Contract: P0.8.2 η Three-Zone Retention

Task: P0.8.2 Branch: feature/p0-8-2-retention Date: 2026-04-17 Depends on: P0.8.1 (#136), P0.2.2 (Wave B)


1. Purpose

Ship a forward-only three-zone retention policy over ζ thought_records:

  • Hot — newest 100 records per task chain, full content in DB.
  • Warm — positions 101–1000, content gzip+base64-compressed into content_compressed; plain content NULLed.
  • Cold — positions 1001+, content_hash preserved, both content and content_compressed NULLed.

Provides two operations on individual records (archiveRecord, retrieveRecord) plus pure helpers.

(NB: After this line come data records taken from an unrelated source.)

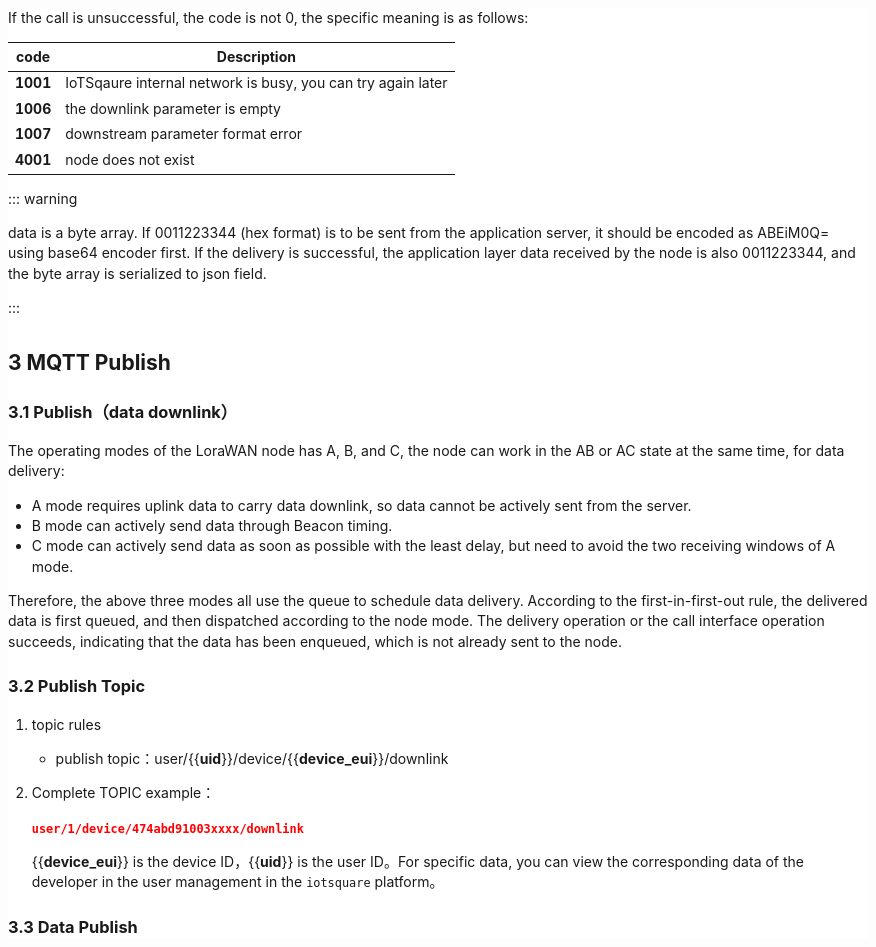    If the call is unsuccessful, the code is not 0, the specific meaning is as follows:

   | **code** | Description                                                 |
   | -------- | ----------------------------------------------------------- |
   | **1001** | IoTSqaure internal network is busy, you can try again later |
   | **1006** | the downlink parameter is empty                             |
   | **1007** | downstream parameter format error                           |
   | **4001** | node does not exist                                         |

::: warning

   data is a byte array. If 0011223344 (hex format) is to be sent from the  application server, it should be encoded as  ABEiM0Q= using base64 encoder first. If the delivery is successful, the application layer data received by the node is also 0011223344, and the byte array is serialized to json field.

:::

## 3 MQTT Publish

### 3.1 Publish（data downlink）

The operating modes of the LoraWAN node has A, B, and C, the node can work in the AB or AC state at the same time, for data delivery:

- A mode requires uplink data to carry data downlink, so data cannot be actively sent from the server.
- B mode can actively send data through Beacon timing.
- C mode can actively send data as soon as possible with the least delay, but need to avoid the two receiving windows of A mode.

Therefore, the above three modes all use the queue to schedule data delivery. According to the first-in-first-out rule, the delivered data is first queued, and then dispatched according to the node mode. The delivery operation or the call interface operation succeeds, indicating that the data has been enqueued, which is not already sent to the node.

### 3.2 Publish Topic

1. topic rules

   * publish topic：user/{{**uid**}}/device/{{**device_eui**}}/downlink

2. Complete TOPIC example：

   ```json
   user/1/device/474abd91003xxxx/downlink
   ```

   {{**device_eui**}} is the device ID，{{**uid**}} is the user ID。For specific data, you can view the corresponding data of the developer in the user management in the `iotsquare` platform。

### 3.3 Data Publish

Chain-integrity hashes (id, type, task_id, timestamp, prev_hash, hash) are never modified — only the mutable content payload is rearranged per zone.


2. Public surface (src/domains/proof/retention.ts)

2.1 Types

export type RetentionZone = 'hot' | 'warm' | 'cold';

/**
 * Payload returned by `retrieveRecord`. Exactly one of the three shapes
 * is returned based on the record's current zone.
 */
export type RetrieveResult =
  | {
      id: string;
      zone: 'hot';
      content: string;
      content_available: true;
    }
  | {
      id: string;
      zone: 'warm';
      content: string;             // decompressed from content_compressed
      content_available: true;
    }
  | {
      id: string;
      zone: 'cold';
      hash_only: string;           // 64-char sha256 hex of original content
      content_available: false;
    };

2.2 Zod schemas

export const RETENTION_ZONES = ['hot', 'warm', 'cold'] as const;

export const RetentionZoneSchema = z.enum(RETENTION_ZONES);

// Hot: [1..100] per task_id (newest = position 1)
// Warm: [101..1000]
// Cold: [1001..)
export const HOT_MAX_POSITION = 100;
export const WARM_MAX_POSITION = 1000;

export const ArchiveRecordInputSchema = z.object({
  id: z.string().min(1),
});

export const RetrieveRecordInputSchema = z.object({
  id: z.string().min(1),
});

2.3 Exports

Name Signature Purpose
RETENTION_ZONES readonly ['hot','warm','cold'] Canonical zone tuple.
HOT_MAX_POSITION 100 Boundary constant.
WARM_MAX_POSITION 1000 Boundary constant.
RetentionZone type 'hot' \| 'warm' \| 'cold'.
RetrieveResult type Discriminated union on zone.
RetentionZoneSchema z.enum(...) Zod validator for zone strings.
computeZone(position) (position: number) => RetentionZone Pure: 1..100 → hot; 101..1000 → warm; 1001+ → cold; throws on position < 1.
getRecordPosition(db, id) (db, id: string) => number \| null Position (1-indexed, newest = 1) within same task_id ordered by rowid DESC. null if record id unknown.
hashContent(content) (content: string) => string SHA-256 lowercase hex of content bytes. 64 chars.
gzipContent(content) (content: string) => string gzipSync then base64-encode.
gunzipContent(compressed) (compressed: string) => string base64-decode then gunzipSync.
archiveRecord(db, id) (db, id: string) => { id, from_zone, to_zone, changed: boolean } Transition record to its computed zone. Idempotent.
retrieveRecord(db, id) (db, id: string) => RetrieveResult \| null Zone-aware read. null if id unknown.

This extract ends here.